──────── Available data ────────
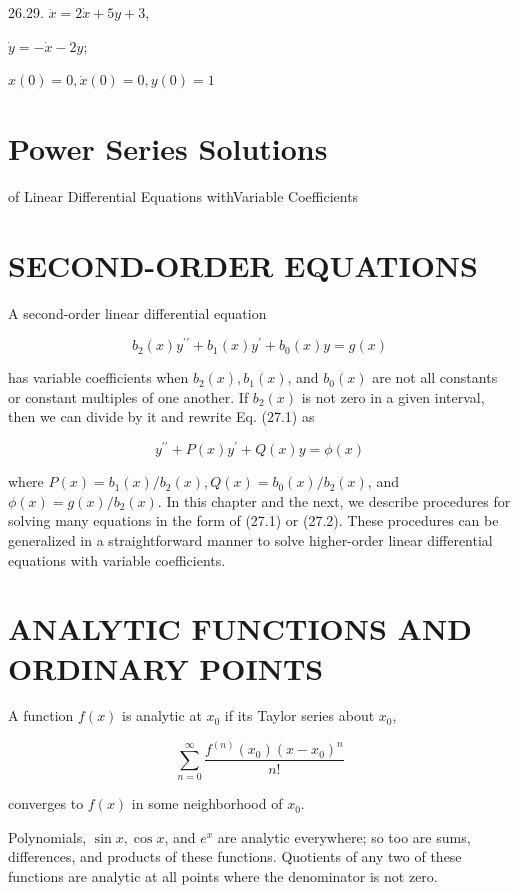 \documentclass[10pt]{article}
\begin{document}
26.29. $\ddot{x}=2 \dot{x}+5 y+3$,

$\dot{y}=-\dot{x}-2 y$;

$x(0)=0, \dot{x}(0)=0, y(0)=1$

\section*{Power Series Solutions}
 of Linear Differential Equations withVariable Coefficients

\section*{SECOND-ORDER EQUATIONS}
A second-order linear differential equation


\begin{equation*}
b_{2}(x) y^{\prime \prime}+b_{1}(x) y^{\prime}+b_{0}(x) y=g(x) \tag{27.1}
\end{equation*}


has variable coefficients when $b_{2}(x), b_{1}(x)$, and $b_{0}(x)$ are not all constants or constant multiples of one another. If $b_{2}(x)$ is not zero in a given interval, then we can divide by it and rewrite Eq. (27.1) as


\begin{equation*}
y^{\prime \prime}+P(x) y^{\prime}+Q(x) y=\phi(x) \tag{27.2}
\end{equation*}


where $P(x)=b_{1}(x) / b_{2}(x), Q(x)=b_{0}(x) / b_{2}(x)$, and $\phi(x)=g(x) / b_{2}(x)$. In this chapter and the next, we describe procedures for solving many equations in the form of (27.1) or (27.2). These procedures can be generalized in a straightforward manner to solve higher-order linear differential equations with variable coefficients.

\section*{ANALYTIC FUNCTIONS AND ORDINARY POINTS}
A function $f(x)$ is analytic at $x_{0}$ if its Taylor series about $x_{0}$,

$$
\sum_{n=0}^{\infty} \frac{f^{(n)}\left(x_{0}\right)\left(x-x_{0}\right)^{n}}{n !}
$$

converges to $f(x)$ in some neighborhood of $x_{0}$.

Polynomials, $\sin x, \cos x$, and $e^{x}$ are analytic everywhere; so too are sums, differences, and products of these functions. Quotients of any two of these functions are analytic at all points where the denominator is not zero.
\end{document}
────────
──────── Available data ────────
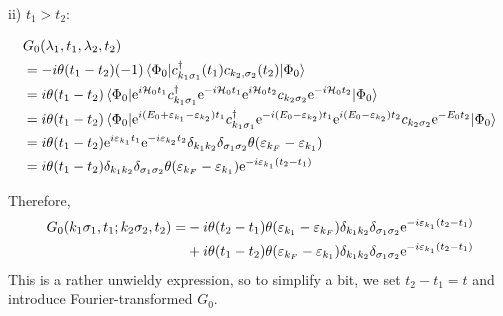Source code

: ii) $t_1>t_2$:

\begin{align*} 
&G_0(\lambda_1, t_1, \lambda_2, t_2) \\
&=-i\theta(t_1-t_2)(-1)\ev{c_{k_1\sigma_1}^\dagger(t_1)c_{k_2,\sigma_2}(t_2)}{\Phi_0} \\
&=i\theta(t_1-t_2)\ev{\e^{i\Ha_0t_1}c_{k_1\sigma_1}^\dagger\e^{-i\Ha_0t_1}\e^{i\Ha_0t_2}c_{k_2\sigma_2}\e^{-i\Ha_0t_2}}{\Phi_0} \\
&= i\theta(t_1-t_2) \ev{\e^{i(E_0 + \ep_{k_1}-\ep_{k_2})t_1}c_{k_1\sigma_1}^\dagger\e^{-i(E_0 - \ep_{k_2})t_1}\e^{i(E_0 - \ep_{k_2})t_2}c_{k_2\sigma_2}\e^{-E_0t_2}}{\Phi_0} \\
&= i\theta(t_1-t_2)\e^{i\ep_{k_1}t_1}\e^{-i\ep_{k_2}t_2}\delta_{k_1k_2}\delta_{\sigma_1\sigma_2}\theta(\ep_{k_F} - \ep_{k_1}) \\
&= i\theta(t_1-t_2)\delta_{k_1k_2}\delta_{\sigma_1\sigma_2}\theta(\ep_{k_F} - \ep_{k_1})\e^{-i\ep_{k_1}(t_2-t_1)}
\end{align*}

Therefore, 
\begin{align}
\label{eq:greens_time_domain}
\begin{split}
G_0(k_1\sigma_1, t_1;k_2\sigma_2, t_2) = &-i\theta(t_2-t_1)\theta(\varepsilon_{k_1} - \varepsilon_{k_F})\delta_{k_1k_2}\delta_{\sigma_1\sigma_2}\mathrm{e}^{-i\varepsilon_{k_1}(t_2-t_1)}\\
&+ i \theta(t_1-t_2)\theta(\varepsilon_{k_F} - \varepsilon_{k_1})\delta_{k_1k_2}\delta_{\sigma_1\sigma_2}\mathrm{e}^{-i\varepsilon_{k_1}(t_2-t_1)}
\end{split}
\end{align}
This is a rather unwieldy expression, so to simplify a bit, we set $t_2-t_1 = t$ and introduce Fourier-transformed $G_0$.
────────
──────── Available data ────────
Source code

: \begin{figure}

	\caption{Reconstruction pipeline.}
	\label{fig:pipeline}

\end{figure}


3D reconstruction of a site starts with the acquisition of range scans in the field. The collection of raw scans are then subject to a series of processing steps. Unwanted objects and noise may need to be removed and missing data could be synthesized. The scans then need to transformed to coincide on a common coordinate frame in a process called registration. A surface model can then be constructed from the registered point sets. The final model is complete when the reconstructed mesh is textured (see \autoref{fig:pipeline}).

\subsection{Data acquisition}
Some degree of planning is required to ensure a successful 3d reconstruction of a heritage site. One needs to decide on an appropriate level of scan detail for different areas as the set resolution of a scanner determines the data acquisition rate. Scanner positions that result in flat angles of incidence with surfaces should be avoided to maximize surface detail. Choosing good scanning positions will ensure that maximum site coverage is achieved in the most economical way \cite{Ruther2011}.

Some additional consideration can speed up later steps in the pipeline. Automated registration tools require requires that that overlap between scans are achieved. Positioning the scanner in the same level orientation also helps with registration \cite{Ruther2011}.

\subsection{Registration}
────────
Track down every line in the entries that includes the string "align", and copy it.

\begin{align*} 
\end{align*}
\begin{align}
\end{align}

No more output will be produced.